Promenade dans le quartier de la Bibliothèque Nationale de France, à Paris.

Je remonte. Il fait presque lourd. J’ai l’impression que le verre des façades fait loupe sur toute l’esplanade. Le métal gris brûle quand on s’adosse. Des amoureux profitent de la douceur du bois pour ralentir leur marche, lui le bras droit contre son cou, elle le sien à l’extrémité de son dos. Ils tournent en souriant, le visage l’un sur l’autre, la bouche amoureuse qu’on a déjà donnée et dont on a oublié les regards jetés parfois devant la glace pour se voir rire ou parler, jugeant au fond de sa salle de bain un peu triste et humide comment ça doit faire, et qu’est-ce que ça déclenche comme dégoût chez l’autre, la forme de nos dents dont on a honte, les poils mal répartis sur un menton trop fin où la barbe ne voudra jamais pousser, le visage, les cils trop épais, le nez, les ailes comme les troncs de tout à l’heure, et maintenant qu’on est avec elle dans cet après-midi bien chaud et parfait, tout est oublié, tout est beau, tout est doux.

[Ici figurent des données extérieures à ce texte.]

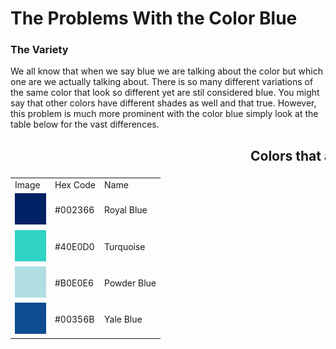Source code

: <HTML>

<head>
<h1> The Problems With the Color Blue </h1>
</head>

<body>
<h3> The Variety </h3>
<p> We all know that when we say blue we are talking about the color but which one are we actually talking about. There is so many different variations of the same color that look so different yet are stil considered blue. You might say that other colors have different shades as well and that true. However, this problem is much more prominent with the color blue simply look at the table below for the vast differences.  </p>

<table> 
<h2><marquee> Colors that are blue but not really blue (insane moving text 😱😱😱) </marquee></h2>
<tr>
  <td> Image </td>
  <td> Hex Code</td>
  <td> Name</td>
</tr>
<tr> 
  <td> <img src = "royalblue.jpg" alt ="Royal Blue" width = 50 height = 50> </td>
  <td>  #002366  </td>
  <td> Royal Blue </td>
</tr>
<tr>
  <td> <img src = "turquoise.jpg" alt = "Turquoise" width = 50 height = 50> </td>
  <td> #40E0D0  </td>
  <td> Turquoise </td>
</tr>
<tr>
  <td> <img src = "powderblue.jpg" alt = "Powder Blue" width = 50 height = 50> </td>
  <td> #B0E0E6 </td>
  <td> Powder Blue </td>
</tr>
  <tr>
  <td> <img src = "yaleblue.jpg" alt = "Yale Blue" width = 50 height = 50> </td>
  <td> #00356B </td>
  <td> Yale Blue </td>
</tr>
</table>
</body>
</HTML>

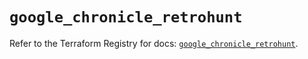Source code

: # `google_chronicle_retrohunt`

Refer to the Terraform Registry for docs: [`google_chronicle_retrohunt`](https://registry.terraform.io/providers/hashicorp/google/6.49.0/docs/resources/chronicle_retrohunt).
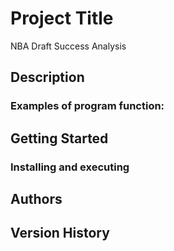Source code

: # Project Title

NBA Draft Success Analysis

## Description



### Examples of program function:



## Getting Started


### Installing and executing



## Authors



## Version History



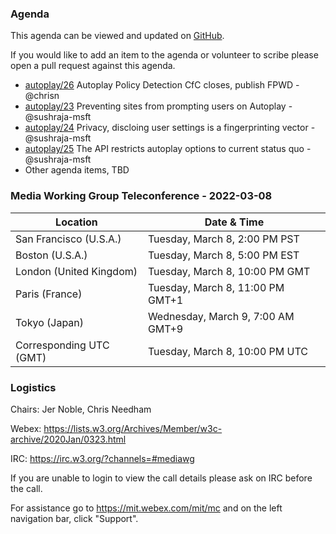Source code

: ### Agenda

This agenda can be viewed and updated on [GitHub](https://github.com/w3c/media-wg/blob/main/meetings/2022-03-08-Media_Working_Group_Teleconference-agenda.md).

If you would like to add an item to the agenda or volunteer to scribe please open a pull request against this agenda.

* [autoplay/26](https://github.com/w3c/autoplay/issues/26) Autoplay Policy Detection CfC closes, publish FPWD - @chrisn
* [autoplay/23](https://github.com/w3c/autoplay/issues/23) Preventing sites from prompting users on Autoplay - @sushraja-msft
* [autoplay/24](https://github.com/w3c/autoplay/issues/24) Privacy, discloing user settings is a fingerprinting vector - @sushraja-msft
* [autoplay/25](https://github.com/w3c/autoplay/issues/25) The API restricts autoplay options to current status quo - @sushraja-msft
* Other agenda items, TBD

### Media Working Group Teleconference - 2022-03-08

| Location | Date & Time |
| -------- | ----------- |
| San Francisco (U.S.A.) | Tuesday, March 8, 2:00 PM PST |
| Boston (U.S.A.) | Tuesday, March 8, 5:00 PM EST |
| London (United Kingdom) | Tuesday, March 8, 10:00 PM GMT |
| Paris (France) | Tuesday, March 8, 11:00 PM GMT+1 |
| Tokyo (Japan) | Wednesday, March 9, 7:00 AM GMT+9 |
| Corresponding UTC (GMT) | Tuesday, March 8, 10:00 PM UTC |

### Logistics

Chairs: Jer Noble, Chris Needham

Webex: https://lists.w3.org/Archives/Member/w3c-archive/2020Jan/0323.html

IRC: https://irc.w3.org/?channels=#mediawg

If you are unable to login to view the call details please ask on IRC before the call.

For assistance go to https://mit.webex.com/mit/mc  and on the left navigation bar, click "Support".
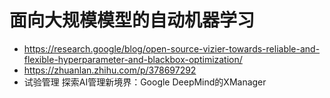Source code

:# 面向大规模模型的自动机器学习

* https://research.google/blog/open-source-vizier-towards-reliable-and-flexible-hyperparameter-and-blackbox-optimization/
* https://zhuanlan.zhihu.com/p/378697292
* 试验管理 探索AI管理新境界：Google DeepMind的XManager
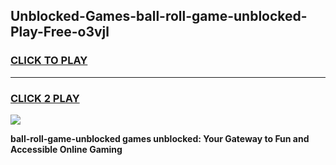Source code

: 
## Unblocked-Games-ball-roll-game-unblocked-Play-Free-o3vjl
<h3>
<a href="https://premium76.site?title=ball-roll-game-unblocked&ref=10A">CLICK TO PLAY</a></h3>
<hr>

<h3>
<a href="https://premium76.site?title=ball-roll-game-unblocked&ref=10A">CLICK 2 PLAY</a>
  
</h3>

<a href="https://premium76.site?title=ball-roll-game-unblocked&ref=10A"><img src="https://clearcache.store/games.png"></a>


**ball-roll-game-unblocked games unblocked: Your Gateway to Fun and Accessible Online Gaming**
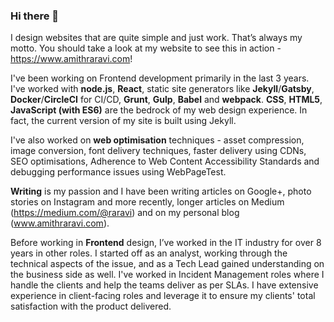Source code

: ### Hi there 👋

<!--
**raravi/raravi** is a ✨ _special_ ✨ repository because its `README.md` (this file) appears on your GitHub profile.

Here are some ideas to get you started:

- 🔭 I’m currently working on ...
- 🌱 I’m currently learning ...
- 👯 I’m looking to collaborate on ...
- 🤔 I’m looking for help with ...
- 💬 Ask me about ...
- 📫 How to reach me: ...
- 😄 Pronouns: ...
- ⚡ Fun fact: ...
-->

I design websites that are quite simple and just work. That’s always my motto. You should take a look at my website to see this in action - https://www.amithraravi.com!

I've been working on Frontend development primarily in the last 3 years. I've worked with **node.js**, **React**, static site generators like **Jekyll**/**Gatsby**, **Docker**/**CircleCI** for CI/CD, **Grunt**, **Gulp**, **Babel** and **webpack**. **CSS**, **HTML5**, **JavaScript (with ES6)** are the bedrock of my web design experience. In fact, the current version of my site is built using Jekyll.

I've also worked on **web optimisation** techniques - asset compression, image conversion, font delivery techniques, faster delivery using CDNs, SEO optimisations, Adherence to Web Content Accessibility Standards and debugging performance issues using WebPageTest.

**Writing** is my passion and I have been writing articles on Google+, photo stories on Instagram and more recently, longer articles on Medium (https://medium.com/@raravi) and on my personal blog (www.amithraravi.com).

Before working in **Frontend** design, I’ve worked in the IT industry for over 8 years in other roles. I started off as an analyst, working through the technical aspects of the issue, and as a Tech Lead gained understanding on the business side as well. I've worked in Incident Management roles where I handle the clients and help the teams deliver as per SLAs. I have extensive experience in client-facing roles and leverage it to ensure my clients' total satisfaction with the product delivered.
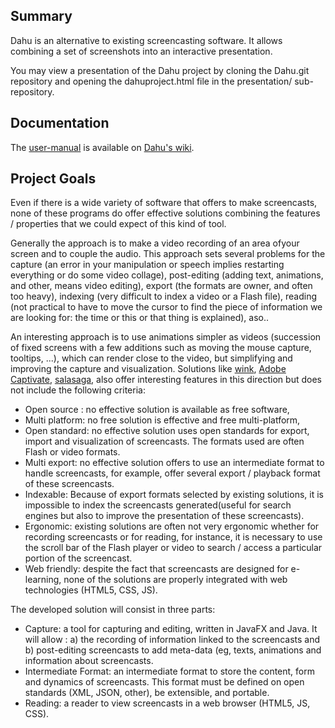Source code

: ## Summary ##

Dahu is an alternative to existing screencasting software. It allows combining a set of screenshots into an interactive presentation.

You may view a presentation of the Dahu project by cloning the Dahu.git repository
and opening the dahuproject.html file in the presentation/ sub-repository.

## Documentation ##

The [user-manual](https://github.com/dahuapp/Dahu/wiki/User-manual) is available on [Dahu's wiki](https://github.com/dahuapp/Dahu/wiki/_pages).

## Project Goals ##

Even if there is a wide variety of software that offers to make screencasts, none of these programs do offer effective solutions combining the features / properties that we could expect of this kind of tool. 

Generally the approach is to make a video recording of an area of ​​your screen and to couple the audio. This approach sets several problems for the capture (an error in your manipulation or speech implies restarting everything or do some video collage), post-editing (adding text, animations, and other, means video editing), export (the formats are owner, and often too heavy), indexing (very difficult to index a video or a Flash file), reading (not practical to have to move the cursor to find the piece of information we are looking for: the time or this or that thing is explained), aso..

An interesting approach is to use animations simpler as videos  (succession of fixed screens with a few additions such as moving the mouse capture, tooltips, ...), which can render close to the video, but simplifying and improving the capture and visualization. Solutions like [wink](http://www.debugmode.com/wink/), [Adobe Captivate](http://www.adobe.com/uk/products/captivate.html), [salasaga](http://sourceforge.net/projects/salasaga/), also offer interesting features in this direction but does not include the following criteria:

* Open source : no effective solution is available as free software,
* Multi platform: no free solution is effective and free multi-platform,
* Open standard: no effective solution uses open standards for export, import and visualization of screencasts. The formats used are often Flash or video formats.
* Multi export: no effective solution offers to use an intermediate format to handle screencasts, for example, offer several export / playback format of these screencasts.
* Indexable: Because of export formats selected by existing solutions, it is impossible to index the screencasts generated(useful for search engines but also to improve the presentation of these screencasts).
* Ergonomic: existing solutions are often not very ergonomic whether for recording screencasts or for reading, for instance, it is necessary to use the scroll bar of the Flash player or video to search / access a particular portion of the screencast.
* Web friendly: despite the fact that screencasts are designed for e-learning, none of the solutions are properly integrated with web technologies (HTML5, CSS, JS).

The developed solution will consist in three parts:
* Capture: a tool for capturing and editing, written in JavaFX and Java. It will allow : a) the recording of information linked to the screencasts and b) post-editing screencasts to add meta-data (eg, texts, animations and information about screencasts.
* Intermediate Format: an intermediate format to store the content, form and dynamics of screencasts. This format must be defined on open standards (XML, JSON, other), be extensible, and portable.
* Reading: a reader to view screencasts in a web browser (HTML5, JS, CSS).

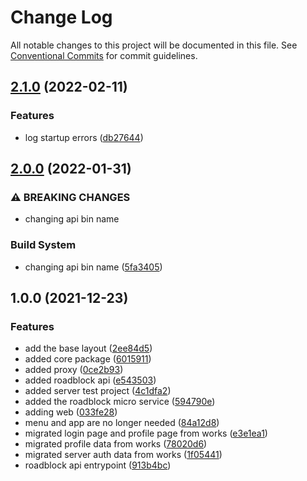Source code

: # Change Log

All notable changes to this project will be documented in this file.
See [Conventional Commits](https://conventionalcommits.org) for commit guidelines.

## [2.1.0](https://github.com/zthun/roadblock/compare/v2.0.0...v2.1.0) (2022-02-11)


### Features

* log startup errors ([db27644](https://github.com/zthun/roadblock/commit/db27644d84c4f2921fe444e9b4ea43be9cd9e540))



## [2.0.0](https://github.com/zthun/roadblock/compare/v1.0.0...v2.0.0) (2022-01-31)


### ⚠ BREAKING CHANGES

* changing api bin name

### Build System

* changing api bin name ([5fa3405](https://github.com/zthun/roadblock/commit/5fa34052e93748ee2378f4a60aafd7e6fde16916))



## 1.0.0 (2021-12-23)


### Features

* add the base layout ([2ee84d5](https://github.com/zthun/roadblock/commit/2ee84d54224a81ebe5d26ccb7b2db9d6591d0464))
* added core package ([6015911](https://github.com/zthun/roadblock/commit/60159112eed15fb31e86f01cd504bdba0b57952b))
* added proxy ([0ce2b93](https://github.com/zthun/roadblock/commit/0ce2b9349aa37a6a73fe2d51818ab0252a9f08d0))
* added roadblock api ([e543503](https://github.com/zthun/roadblock/commit/e54350380b5501d1fc2d45fb17d43a61564bd38d))
* added server test project ([4c1dfa2](https://github.com/zthun/roadblock/commit/4c1dfa2ae0bf59ae49144c40b243d341d77e616e))
* added the roadblock micro service ([594790e](https://github.com/zthun/roadblock/commit/594790e7f66034bb2e35300a23768550e1ccfbe0))
* adding web ([033fe28](https://github.com/zthun/roadblock/commit/033fe280394775dbe681f7e70363a9c75e8cc486))
* menu and app are no longer needed ([84a12d8](https://github.com/zthun/roadblock/commit/84a12d84c83525eefe7555c7a6b61287aaf31388))
* migrated login page and profile page from works ([e3e1ea1](https://github.com/zthun/roadblock/commit/e3e1ea168d5ddd414226d8f0014ee2ffc3d62f52))
* migrated profile data from works ([78020d6](https://github.com/zthun/roadblock/commit/78020d6985947c04cd0fb4d0b3cc5c9811556111))
* migrated server auth data from works ([1f05441](https://github.com/zthun/roadblock/commit/1f0544179f376f5d244dace02c37d8f2b4c33178))
* roadblock api entrypoint ([913b4bc](https://github.com/zthun/roadblock/commit/913b4bc89935a70827e0945c7f8fcfaccdde90da))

Les chorégraphes et les danseurs sont encore rares. Au contraire, on joue aux cartes au son d’une enceinte avec les copains et les copines, la bouteille écrue comme le ciel à moitié vide à côté de soi, les restes d’un pique-nique fini. On rit sans crainte. On grignote ensemble autour d’un petit sachet biodégradable, on se raconte des trucs. On s’esclaffe, pour les filles qui sont les seules à répéter pour le moment, quand le corps désobéit à la mémoire et que la jambe, les pieds qui se lèvent et les mains qui travaillent dans leur coin au-dessus de la tête ne se coordonnent pas assez, où que l’ensemble ne suit pas le petit beat de la musique discrète. Plus loin, quand on sort du grand rectangle délimité par les quatre tours, on peut s’assoir, on va s’assoir encore sur les marches en bois qui regardent la Seine qui glisse entre les arbres aux feuilles retournées par le vent. Et la discussion reprend, à moins qu’elle ne commence. Ou alors, on profite de la beauté des lieux pour faire quelque photos, assise le gilet rouge qui vient rebondir sur le gris tout autour sans se marier tout à fait avec lui, le photographe juste au-dessus de soi, qui nous suit avec un petit sac rempli de matériel, qui tourne, ne sachant quelle vue choisir, à genoux pour être en face, accroupi, tout y passe, pendant qu’on guide, de sa voix un peu pâle, les opérations. Ou alors, on est affalé au téléphone. On sort de l’immense cinéma en riant. On se demande, en regardant l’heure, comment on a pu rester aussi longtemps. Cigarettes, enfin, qu’on tient dans une main le long du manteau ou du pantalon. « Qu’est-ce que tu fais ? Tu vas tout droit ? » Question du métro. Cris de groupes. Nez rivés au téléphone qu’on n’a pas regardé peut-être pendant la séance. « Et moi ? Je suis pas sur la photo ? – Bah quoi ? On a le droit d’être en couple ! » On cherche des amis en tournant, le doigt au cheveu, machinal, le regard qui refait le film qu’on n’a pas forcément aimé, et qui n’osera pas toujours le dire aux autres, surtout si.

Le quartier, vu d’ici, semble partout suivre la loi du verre dictée par la bibliothèque.